WASHINGTON -- The House narrowly approved a Republican-crafted energy bill Friday aimed at encouraging construction of new refineries, although opponents said it would do nothing to ease energy prices while handing unneeded benefits to a profit-rich oil industry. Supporters of the measure said that hurricanes Katrina and Rita made clear that the country needs more refineries, including new ones outside of the Gulf region. Critics argued it would allow the oil industry to avoid environmental regulations that would lead to dirtier air. The bill passed 212-210. Its prospects in the Senate were uncertain.
DETROIT -- Auto supplier Delphi Corp. said Friday it has beefed up severance packages for top executives in order to encourage them to stay on as the company prepares for a major restructuring that could include bankruptcy. Delphi shares plummeted $1.08, or nearly 50 percent, to close at $1.12 on the New York Stock Exchange. In a filing with the U.S. Securities and Exchange Commission, Delphi said 21 top executives will be eligible for 18 months of severance pay and at least a portion of their bonus if Delphi terminates their employment or they leave for "good reason." Previously, severance packages were capped at 12 months. Delphi said it made the change after determining its severance package for top executives wasn't competitive.
ATLANTIC CITY, N.J. -- The judge in the second Vioxx product-liability trial delivered a stunning blow to Merck & Co. Friday when she barred the testimony of its first defense witness from the record. With the jury out of the courtroom, Superior Court Judge Carol Higbee said she felt misled and sickened upon rereading the transcript of Thursday's testimony by a Merck researcher who said studies in the late 1990s showed the pain reliever would not cause heart damage. Higbee struck the testimony of Merck researcher Dr. Briggs Morrison from the record because she said he was not an expert on the studies he had told the jury about Thursday, nor did Merck give the court sufficient notice about what he would discuss. Morrison was Merck's opening witness in the three-week trial over whether Vioxx caused the 2001 heart attack of Idaho postal worker Frederick "Mike" Humeston. Merck in August lost its first multimillion dollar product liability case in Texas over the death of another Vioxx user, and 5,000 similar lawsuits are pending.

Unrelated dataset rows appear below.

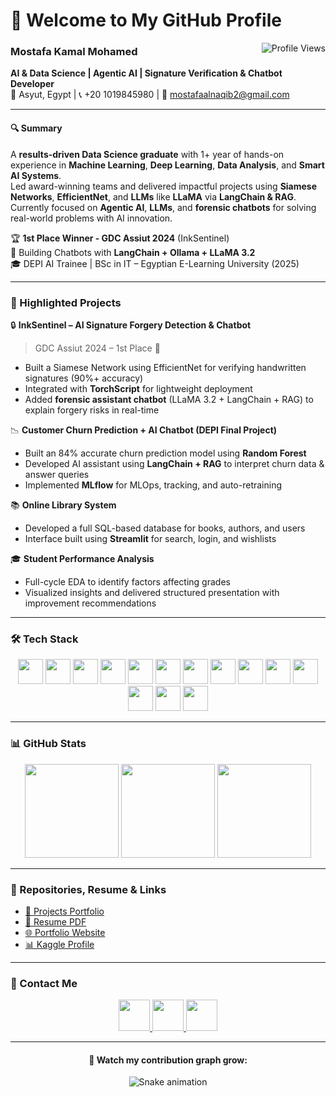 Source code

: # 👋 Welcome to My GitHub Profile
<img align="right" src="https://komarev.com/ghpvc/?username=mostafakamal-dev" alt="Profile Views" />

### Mostafa Kamal Mohamed  
**AI & Data Science | Agentic AI | Signature Verification & Chatbot Developer**  
📍 Asyut, Egypt | 📞 +20 1019845980 | 📧 mostafaalnaqib2@gmail.com

---

#### 🔍 Summary

A **results-driven Data Science graduate** with 1+ year of hands-on experience in **Machine Learning**, **Deep Learning**, **Data Analysis**, and **Smart AI Systems**.  
Led award-winning teams and delivered impactful projects using **Siamese Networks**, **EfficientNet**, and **LLMs** like **LLaMA** via **LangChain & RAG**.  
Currently focused on **Agentic AI**, **LLMs**, and **forensic chatbots** for solving real-world problems with AI innovation.

🏆 **1st Place Winner - GDC Assiut 2024** (InkSentinel)  
🤖 Building Chatbots with **LangChain + Ollama + LLaMA 3.2**  
🎓 DEPI AI Trainee | BSc in IT – Egyptian E-Learning University (2025)

---

### 🚀 Highlighted Projects

🔒 **InkSentinel – AI Signature Forgery Detection & Chatbot**  
> GDC Assiut 2024 – 1st Place 🥇  
- Built a Siamese Network using EfficientNet for verifying handwritten signatures (90%+ accuracy)  
- Integrated with **TorchScript** for lightweight deployment  
- Added **forensic assistant chatbot** (LLaMA 3.2 + LangChain + RAG) to explain forgery risks in real-time

📉 **Customer Churn Prediction + AI Chatbot (DEPI Final Project)**  
- Built an 84% accurate churn prediction model using **Random Forest**  
- Developed AI assistant using **LangChain + RAG** to interpret churn data & answer queries  
- Implemented **MLflow** for MLOps, tracking, and auto-retraining

📚 **Online Library System**  
- Developed a full SQL-based database for books, authors, and users  
- Interface built using **Streamlit** for search, login, and wishlists

🎓 **Student Performance Analysis**  
- Full-cycle EDA to identify factors affecting grades  
- Visualized insights and delivered structured presentation with improvement recommendations

---

### 🛠 Tech Stack

<div align="center">
  <img src="https://cdn.jsdelivr.net/gh/devicons/devicon/icons/python/python-original.svg" height="40" />
  <img src="https://cdn.jsdelivr.net/gh/devicons/devicon/icons/pandas/pandas-original.svg" height="40" />
  <img src="https://cdn.jsdelivr.net/gh/devicons/devicon/icons/numpy/numpy-original.svg" height="40" />
  <img src="https://cdn.jsdelivr.net/gh/devicons/devicon/icons/jupyter/jupyter-original.svg" height="40" />
  <img src="https://cdn.jsdelivr.net/gh/devicons/devicon/icons/tensorflow/tensorflow-original.svg" height="40" />
  <img src="https://cdn.jsdelivr.net/gh/devicons/devicon/icons/pytorch/pytorch-original.svg" height="40" />
  <img src="https://cdn.jsdelivr.net/gh/devicons/devicon/icons/docker/docker-original.svg" height="40" />
  <img src="https://cdn.jsdelivr.net/gh/devicons/devicon/icons/firebase/firebase-plain.svg" height="40" />
  <img src="https://upload.wikimedia.org/wikipedia/commons/3/38/Flask_logo.svg" height="40" />
  <img src="https://cdn.jsdelivr.net/gh/devicons/devicon/icons/git/git-original.svg" height="40" />
  <img src="https://huggingface.co/front/assets/huggingface_logo.svg" height="40" />
  <img src="https://registry.npmmirror.com/@lobehub/icons-static-png/latest/files/light/ollama.png" height="40" />
  <img src="https://upload.wikimedia.org/wikipedia/commons/thumb/e/ef/ChatGPT-Logo.svg/250px-ChatGPT-Logo.svg.png" height="40" />
  <img src="https://upload.wikimedia.org/wikipedia/en/8/85/Logo_of_Qwen.png" height="40" />
</div>

---

### 📊 GitHub Stats

<div align="center">
  <img src="https://github-readme-stats.vercel.app/api?username=MostafaKamal-Dev&show_icons=true&theme=tokyonight&count_private=true" height="150" />
  <img src="https://streak-stats.demolab.com?user=MostafaKamal-Dev&theme=tokyonight" height="150" />
  <img src="https://github-readme-stats.vercel.app/api/top-langs/?username=MostafaKamal-Dev&layout=compact&theme=tokyonight" height="150" />
</div>

---

### 📁 Repositories, Resume & Links

- [📂 Projects Portfolio](https://github.com/Naqib1?tab=repositories)
- [📄 Resume PDF](https://github.com/Naqib1/Naqib1/tree/main/Resume/Resume.pdf)
- [🌐 Portfolio Website](https://mostafakamal.dev)
- [📊 Kaggle Profile](https://www.kaggle.com/mostafaelnaqib)

---

### 🤝 Contact Me

<div align="center">
  <a href="https://www.linkedin.com/in/mostafakamalalnaqib/" target="_blank">
    <img src="https://raw.githubusercontent.com/maurodesouza/profile-readme-generator/master/src/assets/icons/social/linkedin/default.svg" width="50" />
  </a>
  <a href="https://wa.me/201019845980" target="_blank">
    <img src="https://raw.githubusercontent.com/maurodesouza/profile-readme-generator/master/src/assets/icons/social/whatsapp/default.svg" width="50" />
  </a>
  <a href="mailto:mostafaalnaqib2@gmail.com" target="_blank">
    <img src="https://raw.githubusercontent.com/maurodesouza/profile-readme-generator/master/src/assets/icons/social/gmail/default.svg" width="50" />
  </a>
</div>

---

<div align="center">
  <h4>🐍 Watch my contribution graph grow:</h4>
  <img src="https://raw.githubusercontent.com/آNaqib1/output/snake.svg" alt="Snake animation" />
</div>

PHILADELPHIA -- The founder of Adelphia Communications Corp. and his son, both already convicted of a massive fraud at the bankrupt cable-television company, have been indicted on charges they and other family members didn't pay $300 million in taxes. Former CEO John J. Rigas failed to report income of $143 million and his son Timothy J. Rigas, the company's former chief financial officer, failed to report income of $239 million, according to a federal grand jury indictment unsealed on Friday.